The Finch family is certifiable. They make decisions on everyday things by Bible dipping - opening the Bible to a random page and interpreting what they should do based on the word their finger lands on. Dr. Finch interprets his bowel movements as messages from God, and scoops them out of the toilet to go on a shrine in the backyard. The children are free to do whatever they want. When Augusten says he doesn't want to go to school, Dr. Finch encourages Augusten to attempt suicide so he can write a note saying that it would be bad for Augusten's mental health to go to school. Crazy, crazy, crazy.

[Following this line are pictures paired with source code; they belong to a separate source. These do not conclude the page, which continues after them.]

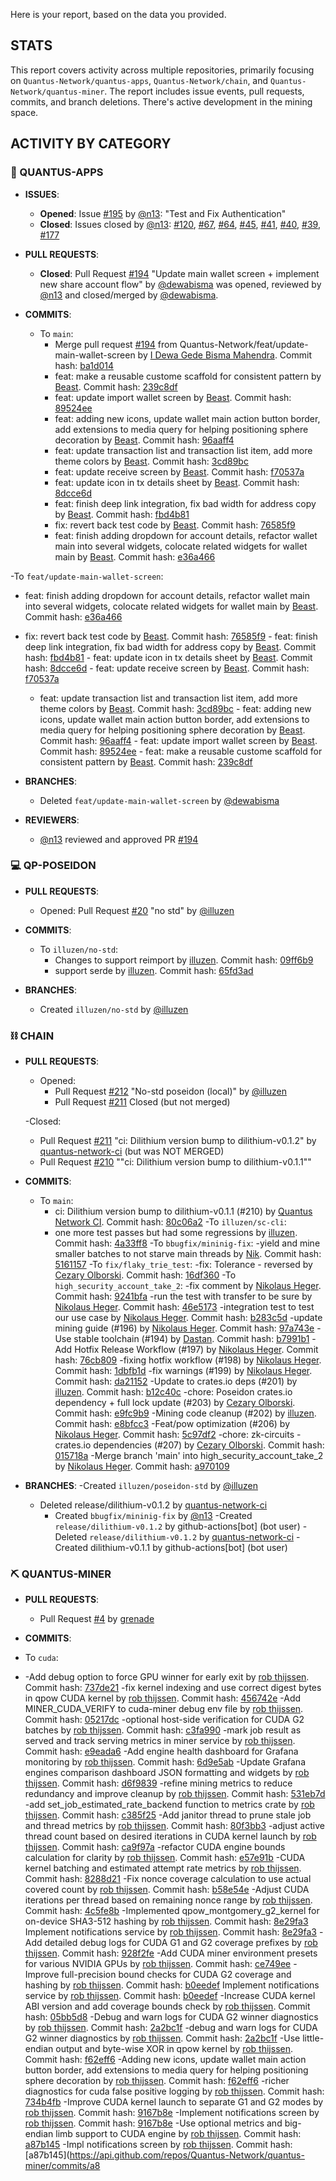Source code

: Here is your report, based on the data you provided.

## STATS

This report covers activity across multiple repositories, primarily focusing on `Quantus-Network/quantus-apps`, `Quantus-Network/chain`, and `Quantus-Network/quantus-miner`.  The report includes issue events, pull requests, commits, and branch deletions.  There's active development in the mining space.

## ACTIVITY BY CATEGORY

### 📂 QUANTUS-APPS

- **ISSUES**:
  - **Opened**: Issue [#195](https://github.com/Quantus-Network/quantus-apps/issues/195) by [@n13](https://github.com/n13): "Test and Fix Authentication"
  - **Closed**: Issues closed by [@n13](https://github.com/n13): [#120](https://github.com/Quantus-Network/quantus-apps/issues/120), [#67](https://github.com/Quantus-Network/quantus-apps/issues/67), [#64](https://github.com/Quantus-Network/quantus-apps/issues/64), [#45](https://github.com/Quantus-Network/quantus-apps/issues/45), [#41](https://github.com/Quantus-Network/quantus-apps/issues/41), [#40](https://github.com/Quantus-Network/quantus-apps/issues/40), [#39](https://github.com/Quantus-Network/quantus-apps/issues/39), [#177](https://github.com/Quantus-Network/quantus-apps/issues/177)

- **PULL REQUESTS**:
  - **Closed**: Pull Request [#194](https://github.com/Quantus-Network/quantus-apps/pull/194) "Update main wallet screen + implement new share account flow" by [@dewabisma](https://github.com/dewabisma) was opened, reviewed by [@n13](https://github.com/n13) and closed/merged by [@dewabisma](https://github.com/dewabisma).

- **COMMITS**:
  - To `main`:
    - Merge pull request [#194](https://github.com/Quantus-Network/quantus-apps/pull/194) from Quantus-Network/feat/update-main-wallet-screen by [I Dewa Gede Bisma Mahendra](https://github.com/dewabisma). Commit hash: [ba1d014](https://api.github.com/repos/Quantus-Network/quantus-apps/commits/ba1d0147138a26a1fc3cf0eea277a32a7591b7c4)
    - feat: make a reusable custome scaffold for consistent pattern by [Beast](https://github.com/dewabisma). Commit hash: [239c8df](https://api.github.com/repos/Quantus-Network/quantus-apps/commits/239c8df6a49b4b3db6f49909be7830d72e4a149f)
    - feat: update import wallet screen by [Beast](https://github.com/dewabisma). Commit hash: [89524ee](https://api.github.com/repos/Quantus-Network/quantus-apps/commits/89524ee0e2d77464081961c10c30a6d1428ea473)
    - feat: adding new icons, update wallet main action button border, add extensions to media query for helping positioning sphere decoration by [Beast](https://github.com/dewabisma). Commit hash: [96aaff4](https://api.github.com/repos/Quantus-Network/quantus-apps/commits/96aaff411e126fbffadad06eca47d2f405c34ba7)
    - feat: update transaction list and transaction list item, add more theme colors by [Beast](https://github.com/dewabisma). Commit hash: [3cd89bc](https://api.github.com/repos/Quantus-Network/quantus-apps/commits/3cd89bc5866d5bd498309a1556e9ed93dac7e7b0)
    - feat: update receive screen by [Beast](https://github.com/dewabisma). Commit hash: [f70537a](https://api.github.com/repos/Quantus-Network/quantus-apps/commits/f70537a008f86300348456f789d5362264df9e97)
    - feat: update icon in tx details sheet by [Beast](https://github.com/dewabisma). Commit hash: [8dcce6d](https://api.github.com/repos/Quantus-Network/quantus-apps/commits/8dcce6dd9d8a18c624d3662f724611670f4f2ec0)
    - feat: finish deep link integration, fix bad width for address copy by [Beast](https://github.com/dewabisma). Commit hash: [fbd4b81](https://api.github.com/repos/Quantus-Network/quantus-apps/commits/fbd4b812823ef259faf26c0e18b3f2fd2f38c140)
    - fix: revert back test code by [Beast](https://github.com/dewabisma). Commit hash: [76585f9](https://api.github.com/repos/Quantus-Network/quantus-apps/commits/76585f9e88dc2be9e008f3b1855f7f8dd65b03cf)
    - feat: finish adding dropdown for account details, refactor wallet main into several widgets, colocate related widgets for wallet main by [Beast](https://github.com/dewabisma). Commit hash: [e36a466](https://api.github.com/repos/Quantus-Network/quantus-apps/commits/e36a4664c797da1f8d8b62d9257e069866996f84)

 -To `feat/update-main-wallet-screen`:
   - feat: finish adding dropdown for account details, refactor wallet main into several widgets, colocate related widgets for wallet main by [Beast](https://github.com/dewabisma). Commit hash: [e36a466](https://api.github.com/repos/Quantus-Network/quantus-apps/commits/e36a4664c797da1f8d8b62d9257e069866996f84)
   - fix: revert back test code by [Beast](https://github.com/dewabisma). Commit hash: [76585f9](https://api.github.com/repos/Quantus-Network/quantus-apps/commits/76585f9e88dc2be9e008f3b1855f7f8dd65b03cf)
    - feat: finish deep link integration, fix bad width for address copy by [Beast](https://github.com/dewabisma). Commit hash: [fbd4b81](https://api.github.com/repos/Quantus-Network/quantus-apps/commits/fbd4b812823ef259faf26c0e18b3f2fd2f38c140)
    - feat: update icon in tx details sheet by [Beast](https://github.com/dewabisma). Commit hash: [8dcce6d](https://api.github.com/repos/Quantus-Network/quantus-apps/commits/8dcce6dd9d8a18c624d3662f724611670f4f2ec0)
    - feat: update receive screen by [Beast](https://github.com/dewabisma). Commit hash: [f70537a](https://api.github.com/repos/Quantus-Network/quantus-apps/commits/f70537a008f86300348456f789d5362264df9e97)
     - feat: update transaction list and transaction list item, add more theme colors by [Beast](https://github.com/dewabisma). Commit hash: [3cd89bc](https://api.github.com/repos/Quantus-Network/quantus-apps/commits/3cd89bc5866d5bd498309a1556e9ed93dac7e7b0)
    - feat: adding new icons, update wallet main action button border, add extensions to media query for helping positioning sphere decoration by [Beast](https://github.com/dewabisma). Commit hash: [96aaff4](https://api.github.com/repos/Quantus-Network/quantus-apps/commits/96aaff411e126fbffadad06eca47d2f405c34ba7)
    - feat: update import wallet screen by [Beast](https://github.com/dewabisma). Commit hash: [89524ee](https://api.github.com/repos/Quantus-Network/quantus-apps/commits/89524ee0e2d77464081961c10c30a6d1428ea473)
    - feat: make a reusable custome scaffold for consistent pattern by [Beast](https://github.com/dewabisma). Commit hash: [239c8df](https://api.github.com/repos/Quantus-Network/quantus-apps/commits/239c8df6a49b4b3db6f49909be7830d72e4a149f)

- **BRANCHES**:
  - Deleted `feat/update-main-wallet-screen` by [@dewabisma](https://github.com/dewabisma)

- **REVIEWERS**:
  -  [@n13](https://github.com/n13) reviewed and approved PR [#194](https://github.com/Quantus-Network/quantus-apps/pull/194)

### 💻 QP-POSEIDON

- **PULL REQUESTS**:
  - Opened: Pull Request [#20](https://github.com/Quantus-Network/qp-poseidon/pull/20) "no std" by [@illuzen](https://github.com/illuzen)

- **COMMITS**:
  - To `illuzen/no-std`:
    - Changes to support reimport by [illuzen](https://github.com/illuzen). Commit hash: [09ff6b9](https://api.github.com/repos/Quantus-Network/qp-poseidon/commits/09ff6b9431d4be82afd4404200d55107e1fc09a1)
    - support serde by [illuzen](https://github.com/illuzen). Commit hash: [65fd3ad](https://api.github.com/repos/Quantus-Network/qp-poseidon/commits/65fd3ad8b7d0adb2c32fabdae2292a9279c83220)

- **BRANCHES**:
  - Created `illuzen/no-std` by [@illuzen](https://github.com/illuzen)

### ⛓️ CHAIN

- **PULL REQUESTS**:
  - Opened:
    - Pull Request [#212](https://github.com/Quantus-Network/chain/pull/212) "No-std poseidon (local)" by [@illuzen](https://github.com/illuzen)
    -  Pull Request [#211](https://github.com/Quantus-Network/chain/pull/211)  Closed (but not merged)

  -Closed:
  -  Pull Request [#211](https://github.com/Quantus-Network/chain/pull/211) "ci: Dilithium version bump to dilithium-v0.1.2" by [quantus-network-ci](https://github.com/quantus-network-ci) (but was NOT MERGED)
  -   Pull Request [#210](https://github.com/Quantus-Network/chain/pull/210) ""ci: Dilithium version bump to dilithium-v0.1.1""

- **COMMITS**:
   - To `main`:
        - ci: Dilithium version bump to dilithium-v0.1.1 (#210) by [Quantus Network CI](https://github.com/czareko). Commit hash: [80c06a2](https://api.github.com/repos/Quantus-Network/chain/commits/80c06a226954796996904a451388336c4a94d81d)
   -To `illuzen/sc-cli`:
        - one more test passes but had some regressions by [illuzen](https://github.com/illuzen). Commit hash: [4a33ff8](https://api.github.com/repos/Quantus-Network/chain/commits/4a33ff8fbec7aec23f5b0839b6eb607ba654b6e6)
    -To  `bbugfix/mininig-fix`:
        -yield and mine smaller batches to not starve main threads by [Nik](https://github.com/n13). Commit hash: [5161157](https://api.github.com/repos/Quantus-Network/chain/commits/5161157167eb9ea5dc178b24e64198f0f2c09975)
   -To `fix/flaky_trie_test`:
        -fix: Tolerance - reversed by [Cezary Olborski](https://github.com/czareko). Commit hash: [16df360](https://api.github.com/repos/Quantus-Network/chain/commits/16df36095e5829d2ca8ad3728e10d392ecbf3c6e)
   -To `high_security_account_take_2`:
        -fix comment by [Nikolaus Heger](https://github.com/n13). Commit hash: [9241bfa](https://api.github.com/repos/Quantus-Network/chain/commits/9241bfa81e773dbb8abf202d7fbc30271d9994e5)
        -run the test with transfer to be sure by [Nikolaus Heger](https://github.com/n13). Commit hash: [46e5173](https://api.github.com/repos/Quantus-Network/chain/commits/46e51733a6eed1e2aad3f4da4c2b79ce57a7c582)
        -integration test to test our use case by [Nikolaus Heger](https://github.com/n13). Commit hash: [b283c5d](https://api.github.com/repos/Quantus-Network/chain/commits/b283c5de23c5ea626dd73b0222cba48303e13b07)
      -update mining guide (#196) by [Nikolaus Heger](https://github.com/n13). Commit hash: [97a743e](https://api.github.com/repos/Quantus-Network/chain/commits/97a743e461b23888720c4491f0f2c0c1d7e3b621)
      -Use stable toolchain (#194) by [Dastan](https://github.com/dastansam). Commit hash: [b7991b1](https://api.github.com/repos/Quantus-Network/chain/commits/b7991b142941ac8e794eb4308f9b5e95a3260e0a)
       -Add Hotfix Release Workflow (#197) by [Nikolaus Heger](https://github.com/n13). Commit hash: [76cb809](https://api.github.com/repos/Quantus-Network/chain/commits/76cb80967646968937864061c851cf2b6d99c3a1)
     -fixing hotfix workflow (#198) by [Nikolaus Heger](https://github.com/n13). Commit hash: [1dbfb1d](https://api.github.com/repos/Quantus-Network/chain/commits/1dbfb1de07059aac136d68b691e8d2d9fb2528cd)
    -fix warnings (#199) by [Nikolaus Heger](https://github.com/n13). Commit hash: [da21152](https://api.github.com/repos/Quantus-Network/chain/commits/da21152789fbbe659d573e381001149eec7514ea)
    -Update to crates.io deps (#201) by [illuzen](https://github.com/illuzen). Commit hash: [b12c40c](https://api.github.com/repos/Quantus-Network/chain/commits/b12c40c7b6fe9d13b0da39df2567df62bbb447db)
        -chore: Poseidon crates.io dependency + full lock update (#203) by [Cezary Olborski](https://github.com/czareko). Commit hash: [e9fc9b9](https://api.github.com/repos/Quantus-Network/chain/commits/e9fc9b903078f99ba12c4bbebfc03102414a9f91)
            -Mining code cleanup (#202) by [illuzen](https://github.com/illuzen). Commit hash: [e8bfcc3](https://api.github.com/repos/Quantus-Network/chain/commits/e8bfcc37c9ec4cdde04fe701dee5318ae9ba3f19)
         -Feat/pow optimization (#206) by [Nikolaus Heger](https://github.com/n13). Commit hash: [5c97df2](https://api.github.com/repos/Quantus-Network/chain/commits/5c97df21268cf5038ff8fd138eca6d6913f5b3a0)
    -chore: zk-circuits - crates.io dependencies (#207) by [Cezary Olborski](https://github.com/czareko). Commit hash: [015718a](https://api.github.com/repos/Quantus-Network/chain/commits/015718a9d2f69b6ecd3cb7ad05b3552d780ab4b3)
    -Merge branch 'main' into high_security_account_take_2 by [Nikolaus Heger](https://github.com/n13). Commit hash: [a970109](https://api.github.com/repos/Quantus-Network/chain/commits/a9701097d0f6d948ea3c20f0e63034e2699acdf6)

- **BRANCHES**:
    -Created `illuzen/poseidon-std` by [@illuzen](https://github.com/illuzen)
   - Deleted release/dilithium-v0.1.2 by [quantus-network-ci](https://github.com/quantus-network-ci)
      - Created `bbugfix/mininig-fix` by [@n13](https://github.com/n13)
      -Created `release/dilithium-v0.1.2` by github-actions[bot] (bot user)
           -Deleted `release/dilithium-v0.1.2` by [quantus-network-ci](https://github.com/quantus-network-ci)
               -Created dilithium-v0.1.1 by github-actions[bot] (bot user)

### ⛏️ QUANTUS-MINER

- **PULL REQUESTS**:
     -   Pull Request [#4](https://github.com/Quantus-Network/quantus-miner/pull/4) by [grenade](https://github.com/grenade)

- **COMMITS**:
 - To `cuda`:
  - -Add debug option to force GPU winner for early exit by [rob thijssen](https://github.com/grenade). Commit hash: [737de21](https://api.github.com/repos/Quantus-Network/quantus-miner/commits/737de2113aab2f0d8cb912196701fdf9e0aa7c10)
-fix kernel indexing and use correct digest bytes in qpow CUDA kernel by [rob thijssen](https://github.com/grenade). Commit hash: [456742e](https://api.github.com/repos/Quantus-Network/quantus-miner/commits/456742e425e2f97e74353fe1d8b56154c5eb793e)
-Add MINER_CUDA_VERIFY to cuda-miner debug env file by [rob thijssen](https://github.com/grenade). Commit hash: [05217dc](https://api.github.com/repos/Quantus-Network/quantus-miner/commits/05217dc516d2d93dc21935409a341007eb71e4f3)
-optional host-side verification for CUDA G2 batches by [rob thijssen](https://github.com/grenade). Commit hash: [c3fa990](https://api.github.com/repos/Quantus-Network/quantus-miner/commits/c3fa990402f27a0023d31b6ed055b0196eabc5c4)
-mark job result as served and track serving metrics in miner service by [rob thijssen](https://github.com/grenade). Commit hash: [e9eada6](https://api.github.com/repos/Quantus-Network/quantus-miner/commits/e9eada661d4fbeb2f8dfd228dc6fee90284607d8)
 -Add engine health dashboard for Grafana monitoring by [rob thijssen](https://github.com/grenade). Commit hash: [6d9e5ab](https://api.github.com/repos/Quantus-Network/quantus-miner/commits/6d9e5ab89b1f2f9d2e7a3bb56fb60ab3729b23c6)
-Update Grafana engines comparison dashboard JSON formatting and widgets by [rob thijssen](https://github.com/grenade). Commit hash: [d6f9839](https://api.github.com/repos/Quantus-Network/quantus-miner/commits/d6f98398ed987522122e8545a3fa9aef5f226813)
-refine mining metrics to reduce redundancy and improve cleanup by [rob thijssen](https://github.com/grenade). Commit hash: [531eb7d](https://api.github.com/repos/Quantus-Network/quantus-miner/commits/531eb7df99c8bade27df5e7093f9e432a6efd89f)
-add set_job_estimated_rate_backend function to metrics crate by [rob thijssen](https://github.com/grenade). Commit hash: [c385f25](https://api.github.com/repos/Quantus-Network/quantus-miner/commits/c385f25af80b149442657816736dfcc6895799db)
-Add janitor thread to prune stale job and thread metrics by [rob thijssen](https://github.com/grenade). Commit hash: [80f3bb3](https://api.github.com/repos/Quantus-Network/quantus-miner/commits/80f3bb3eaefbd3886b81b5a6cfa163633cfb3f2b)
-adjust active thread count based on desired iterations in CUDA kernel launch by [rob thijssen](https://github.com/grenade). Commit hash: [ca9f97a](https://api.github.com/repos/Quantus-Network/quantus-miner/commits/ca9f97a265190fa1d8b7b02f4b2d5ecd9f270881)
-refactor CUDA engine bounds calculation for clarity by [rob thijssen](https://github.com/grenade). Commit hash: [e57e91b](https://api.github.com/repos/Quantus-Network/quantus-miner/commits/e57e91bec9aa00fd5525348d9e155b08db26b003)
-CUDA kernel batching and estimated attempt rate metrics by [rob thijssen](https://github.com/grenade). Commit hash: [8288d21](https://api.github.com/repos/Quantus-Network/quantus-miner/commits/8288d21423d200c92bb21aafa203755c77e05429)
-Fix nonce coverage calculation to use actual covered count by [rob thijssen](https://github.com/grenade). Commit hash: [b58e54e](https://api.github.com/repos/Quantus-Network/quantus-miner/commits/b58e54eacdf0ca844681ed423e33c211d0f393ce)
-Adjust CUDA iterations per thread based on remaining nonce range by [rob thijssen](https://github.com/grenade). Commit hash: [4c5fe8b](https://api.github.com/repos/Quantus-Network/quantus-miner/commits/4c5fe8b36d75000c07dc80c9389f5fd5e78b30ef)
-Implemented qpow_montgomery_g2_kernel for on-device SHA3-512 hashing by [rob thijssen](https://github.com/grenade). Commit hash: [8e29fa3](https://api.github.com/repos/Quantus-Network/quantus-miner/commits/8e29fa309726076b51b5a5868c7b6a215cf6676a)
 Implement notifications service by [rob thijssen](https://github.com/grenade). Commit hash: [8e29fa3](https://api.github.com/repos/Quantus-Network/quantus-miner/commits/8e29fa309726076b51b5a5868c7b6a215cf6676a)
-Add detailed debug logs for CUDA G1 and G2 coverage prefixes by [rob thijssen](https://github.com/grenade). Commit hash: [928f2fe](https://api.github.com/repos/Quantus-Network/quantus-miner/commits/928f2fe4c208831dbc5de912912600c8edf01453)
-Add CUDA miner environment presets for various NVIDIA GPUs by [rob thijssen](https://github.com/grenade). Commit hash: [ce749ee](https://api.github.com/repos/Quantus-Network/quantus-miner/commits/ce749eebc3c31c312124681e72bce2e076ea2afe)
-Improve full-precision bound checks for CUDA G2 coverage and hashing by [rob thijssen](https://github.com/grenade). Commit hash: [b0eedef](https://api.github.com/repos/Quantus-Network/quantus-miner/commits/b0eedef3e51d6959af8ef7ad2f7a3bb0d4d22abc)
 Implement notifications service by [rob thijssen](https://github.com/grenade). Commit hash: [b0eedef](https://api.github.com/repos/Quantus-Network/quantus-miner/commits/b0eedef3e51d6959af8ef7ad2f7a3bb0d4d22abc)
-Increase CUDA kernel ABI version and add coverage bounds check by [rob thijssen](https://github.com/grenade). Commit hash: [05bb5d8](https://api.github.com/repos/Quantus-Network/quantus-miner/commits/05bb5d885f1e55379bd81393212feb2cb03a1fb2)
-Debug and warn logs for CUDA G2 winner diagnostics by [rob thijssen](https://github.com/grenade). Commit hash: [2a2bc1f](https://api.github.com/repos/Quantus-Network/quantus-miner/commits/2a2bc1f60bcf431a981391150b27e03a7dccd1f6)
-debug and warn logs for CUDA G2 winner diagnostics by [rob thijssen](https://github.com/grenade). Commit hash: [2a2bc1f](https://api.github.com/repos/Quantus-Network/quantus-miner/commits/2a2bc1f60bcf431a981391150b27e03a7dccd1f6)
    -Use little-endian output and byte-wise XOR in qpow kernel by [rob thijssen](https://github.com/grenade). Commit hash: [f62eff6](https://api.github.com/repos/Quantus-Network/quantus-miner/commits/f62eff6be152be622ae1905acce5bc93ae5cba9d)
     -Adding new icons, update wallet main action button border, add extensions to media query for helping positioning sphere decoration by [rob thijssen](https://github.com/grenade). Commit hash: [f62eff6](https://api.github.com/repos/Quantus-Network/quantus-miner/commits/f62eff6be152be622ae1905acce5bc93ae5cba9d)
     -richer diagnostics for cuda false positive logging by [rob thijssen](https://github.com/grenade). Commit hash: [734b4fb](https://api.github.com/repos/Quantus-Network/quantus-miner/commits/734b4fbb749c01919439f3c4131afd7fd10fef67)
    -Improve CUDA kernel launch to separate G1 and G2 modes by [rob thijssen](https://github.com/grenade). Commit hash: [9167b8e](https://api.github.com/repos/Quantus-Network/quantus-miner/commits/9167b8e48d6d852c6e9d6a4606617d57d91d3052)
     -Implement notifications screen by [rob thijssen](https://github.com/grenade). Commit hash: [9167b8e](https://api.github.com/repos/Quantus-Network/quantus-miner/commits/9167b8e48d6d852c6e9d6a4606617d57d91d3052)
    -Use optional metrics and big-endian limb support to CUDA engine by [rob thijssen](https://github.com/grenade). Commit hash: [a87b145](https://api.github.com/repos/Quantus-Network/quantus-miner/commits/a87b145df94ce805d56baecb0916c1f25df36722)
     -Impl notifications screen by [rob thijssen](https://github.com/grenade). Commit hash: [a87b145](https://api.github.com/repos/Quantus-Network/quantus-miner/commits/a8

I have two quarrels with this movie. The first is that a lot of the humor was sucked out. The second is that they made Augusten a much deeper character then he was in th book - in fact, I think one of the reasons Augusten survived his childhood was *because* he was shallow - he didn't have the sensitivity to let it ruin him completely. Although he did become a raging alcoholic, so I may be off base about that. Not so much a quarrel, but I was irked by the way they made the wife of Dr. Finch a substitute mother, which didn't happen in the book - she was just a strange, kibble-eating martyr in the book.

Love the book, and recommend it - skip the movie.



4. Muriel's Wedding - I love this movie. Rachel Griffith looks hot dressed as the dark haired woman from Abba, and the scene where Muriel's husband-of-convenience and Muriel make love after her mother's funeral is very romantic. Toni Collette is a terrific actress as Muriel goes from being pathetic to sympathetic. I'm keeping this on my DVR.